The first one was held in September last year, at the O’Connell Bridge in the city centre.
A similar one was hosted in March this year, and both sessions were attended by hundreds of people.
“The public were very receptive,” said one of the organisers, Conor Byrne.
The second session took place in May this year at the same bridge. “
It’s not that the board is not fun but the public have to realise that when you’re in a crowd, they can be more easily distracted by what’s happening around them.”
The second session took place in May this year at the same bridge.
The same people were in attendance.
According, “There was a lot of activity in the public spaces and we have been able to do a lot more with our social media to help keep people aware of the issues.”
The Dublin Jet Board has been held in a number of locations in Dublin and the capital.
“I can see it being a popular event,” said Mr Byrne.
The event has been met with some controversy, particularly in the Irish press.
It has been described by some in the press as “an extreme form of torture”, and one newspaper even referred to the event as a “f***ing train wreck”.
The city’s Tourism Authority has said it has received more than 60 complaints in the last 12 months, most of which are “unfounded”.
However, Mr Byrne said that “it’s just been a small number of complaints” and that the majority of complaints are “somewhat unhelpful”.
“The people that are complaining about it don’t understand why it is a Jet Board.
They don’t know what they’re talking about,” he said.
“They’re talking to a tourist, not a professional.”
However, Dublin city council has previously stated that it is “not a board that has been used for any serious purpose”, and has said that it will “look into any potential complaints”.
According to Mr Byrne, the issue has been exacerbated by the rise of the Jet Body Boards on the city’s beaches.
“People come to the beaches, they take a selfie and then they walk back to their cars and there’s nothing to stop them from getting on a board and going,” he added.

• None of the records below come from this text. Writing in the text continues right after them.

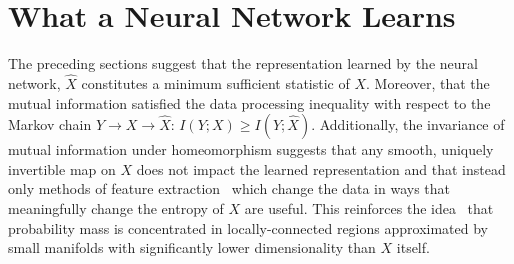 \label{chap:conclusion}

\section{What a Neural Network Learns}
The preceding sections suggest that the representation learned by the neural network, $\hat{X}$ constitutes a minimum sufficient statistic of $X$. 
Moreover, that the mutual information satisfied the data processing inequality with respect to the Markov chain $Y \to X \to \hat{X}$: $I(Y; X) \geq I(Y; \hat{X})$.
Additionally, the invariance of mutual information under homeomorphism suggests that any smooth, uniquely invertible map on $X$ does not impact the learned representation and that instead only methods of feature extraction~\cite{goodfellow2016deep} which change the data in ways that meaningfully change the entropy of $X$ are useful.
This reinforces the idea~\cite{goodfellow2014explaining} that probability mass is concentrated in locally-connected regions approximated by small manifolds with significantly lower dimensionality than $X$ itself. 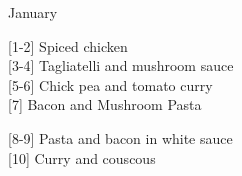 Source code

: 
    
		\begin{menu}{January}
    
    \begin{recipelist}
    
        {\scriptsize[1-2]} Spiced chicken\\
        {\scriptsize[3-4]} Tagliatelli and mushroom sauce\\
        {\scriptsize[5-6]} Chick pea and tomato curry\\
        {\scriptsize[7]} Bacon and Mushroom Pasta\\%
    \end{recipelist}%
    \begin{recipelist}
    
        {\scriptsize[8-9]} Pasta and bacon in white sauce\\
        {\scriptsize[10]} Curry and couscous\\
    \end{recipelist}\par%
  

\end{menu}

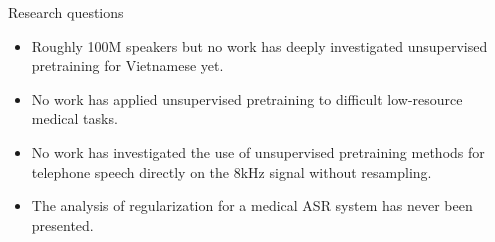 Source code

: \begin{frame}{Research questions}

\begin{itemize}
    \item Roughly 100M speakers but no work has deeply investigated unsupervised pretraining for Vietnamese yet. 
    \item No work has applied unsupervised pretraining to difficult low-resource medical tasks.
    \item No work has investigated the use of unsupervised pretraining methods for telephone speech directly on the 8kHz signal without resampling.
    \item The analysis of regularization for a medical ASR system has never been presented.
\end{itemize}

\end{frame}

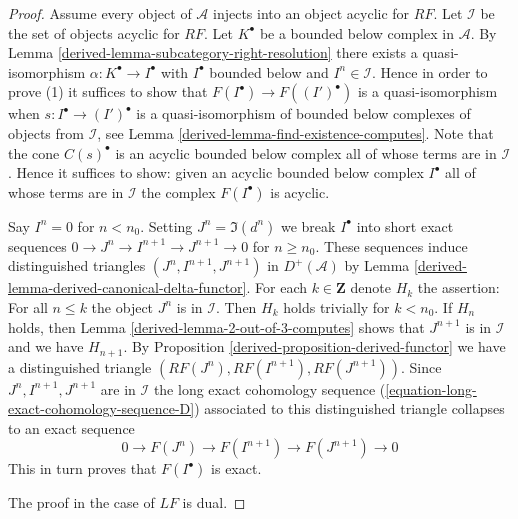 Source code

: \begin{proof}

Assume every object of $\mathcal{A}$ injects into an object acyclic
for $RF$. Let $\mathcal{I}$ be the set of objects acyclic for $RF$.
Let $K^\bullet$ be a bounded below complex in $\mathcal{A}$. By
Lemma \ref{derived-lemma-subcategory-right-resolution}
there exists a quasi-isomorphism $\alpha : K^\bullet \to I^\bullet$ with
$I^\bullet$ bounded below and $I^n \in \mathcal{I}$. Hence in order to
prove (1) it suffices to show that
$F(I^\bullet) \to F((I')^\bullet)$ is a quasi-isomorphism when
$s : I^\bullet \to (I')^\bullet$ is a quasi-isomorphism of bounded
below complexes of objects from $\mathcal{I}$, see
Lemma \ref{derived-lemma-find-existence-computes}.
Note that the cone $C(s)^\bullet$ is an acyclic bounded below complex
all of whose terms are in $\mathcal{I}$.
Hence it suffices to show: given an acyclic bounded below complex
$I^\bullet$ all of whose terms are in $\mathcal{I}$ the complex
$F(I^\bullet)$ is acyclic.

\medskip\noindent
Say $I^n = 0$ for $n < n_0$. Setting $J^n = \Im(d^n)$ we break
$I^\bullet$ into short exact sequences
$0 \to J^n \to I^{n + 1} \to J^{n + 1} \to 0$
for $n \geq n_0$. These sequences induce distinguished triangles
$(J^n, I^{n + 1}, J^{n + 1})$ in $D^+(\mathcal{A})$ by
Lemma \ref{derived-lemma-derived-canonical-delta-functor}.
For each $k \in \mathbf{Z}$ denote $H_k$ the assertion:
For all $n \leq k$ the object $J^n$ is in $\mathcal{I}$.
Then $H_k$ holds trivially for $k < n_0$. If $H_n$ holds,
then Lemma \ref{derived-lemma-2-out-of-3-computes} shows that
$J^{n + 1}$ is in $\mathcal{I}$ and we have $H_{n + 1}$.
By Proposition \ref{derived-proposition-derived-functor} we have a
distinguished triangle $(RF(J^n), RF(I^{n + 1}), RF(J^{n + 1}))$.
Since $J^n, I^{n + 1}, J^{n + 1}$ are in $\mathcal{I}$
the long exact cohomology sequence
(\ref{equation-long-exact-cohomology-sequence-D})
associated to this distinguished triangle collapses
to an exact sequence
$$
0 \to F(J^n) \to F(I^{n + 1}) \to F(J^{n + 1}) \to 0
$$
This in turn proves that $F(I^\bullet)$ is exact.

\medskip\noindent
The proof in the case of $LF$ is dual.
\end{proof}


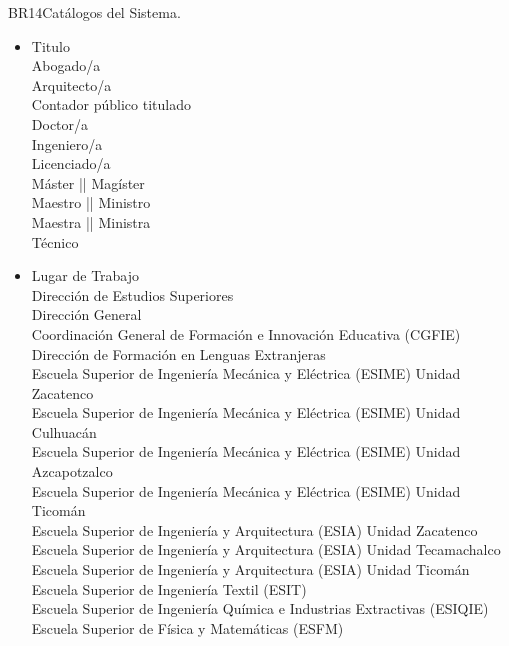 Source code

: \begin{BussinesRule}{BR14}{Catálogos del Sistema.}
\begin{itemize}
            Director de Educación Superiores\\
            Directora de Educación Superiores
        \item Titulo\\
            Abogado/a\\
            Arquitecto/a\\
            Contador público titulado\\
            Doctor/a\\
            Ingeniero/a\\
            Licenciado/a\\
            Máster || Magíster\\
            Maestro || Ministro\\
            Maestra || Ministra\\
            Técnico
        \item Lugar de Trabajo\\
            Dirección de Estudios Superiores\\
            Dirección General\\
            Coordinación General de Formación e Innovación Educativa (CGFIE)\\
            Dirección de Formación en Lenguas Extranjeras\\
            Escuela Superior de Ingeniería Mecánica y Eléctrica (ESIME) Unidad Zacatenco \\
            Escuela Superior de Ingeniería Mecánica y Eléctrica (ESIME) Unidad Culhuacán \\
            Escuela Superior de Ingeniería Mecánica y Eléctrica (ESIME) Unidad Azcapotzalco \\
            Escuela Superior de Ingeniería Mecánica y Eléctrica (ESIME) Unidad Ticomán \\
            Escuela Superior de Ingeniería y Arquitectura (ESIA) Unidad Zacatenco \\
            Escuela Superior de Ingeniería y Arquitectura (ESIA) Unidad Tecamachalco \\
            Escuela Superior de Ingeniería y Arquitectura (ESIA) Unidad Ticomán \\
            Escuela Superior de Ingeniería Textil (ESIT) \\
            Escuela Superior de Ingeniería Química e Industrias Extractivas (ESIQIE) \\
            Escuela Superior de Física y Matemáticas (ESFM) \\

\end{itemize}
\end{BussinesRule}
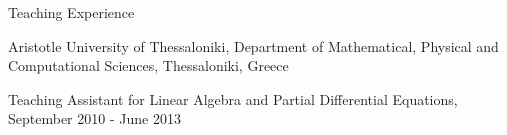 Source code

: \documentclass[10pt]{article} %
\newenvironment{outerlist}[1][\enskip\textbullet]%
        {\begin{itemize}[#1]}{\end{itemize}%
         \vspace{-.6\baselineskip}}
\newenvironment{innerlist}[1][\enskip\textbullet]%
        {\begin{compactitem}[#1]}{\end{compactitem}}
\begin{document}
\begin{section}{Teaching Experience}
\begin{outerlist}
\begin{innerlist}
%
\end{innerlist}
\item[$\bullet$] Aristotle University of Thessaloniki, Department of Mathematical, Physical and Computational
Sciences, Thessaloniki, Greece
\begin{innerlist}
\item[$\triangleright$] Teaching Assistant for Linear Algebra and Partial Differential Equations,
September 2010 - June 2013
\end{innerlist}

\end{outerlist}

\end{section}

\end{document}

He said that a large number of people have been taken in by the phenomenon. “
But it’s also something that can have a negative effect on you in a very real way.”
He said that a large number of people have been taken in by the phenomenon.
“Some people have even become victims themselves.
There are a lot who have seen people get on boards and have said to themselves, ‘Why would I do that?'”, he said, referring to the fact that some people have posted photos of themselves on the boards.
He said the Jet Board is not “a joke”.
“It is very serious business,” he continued.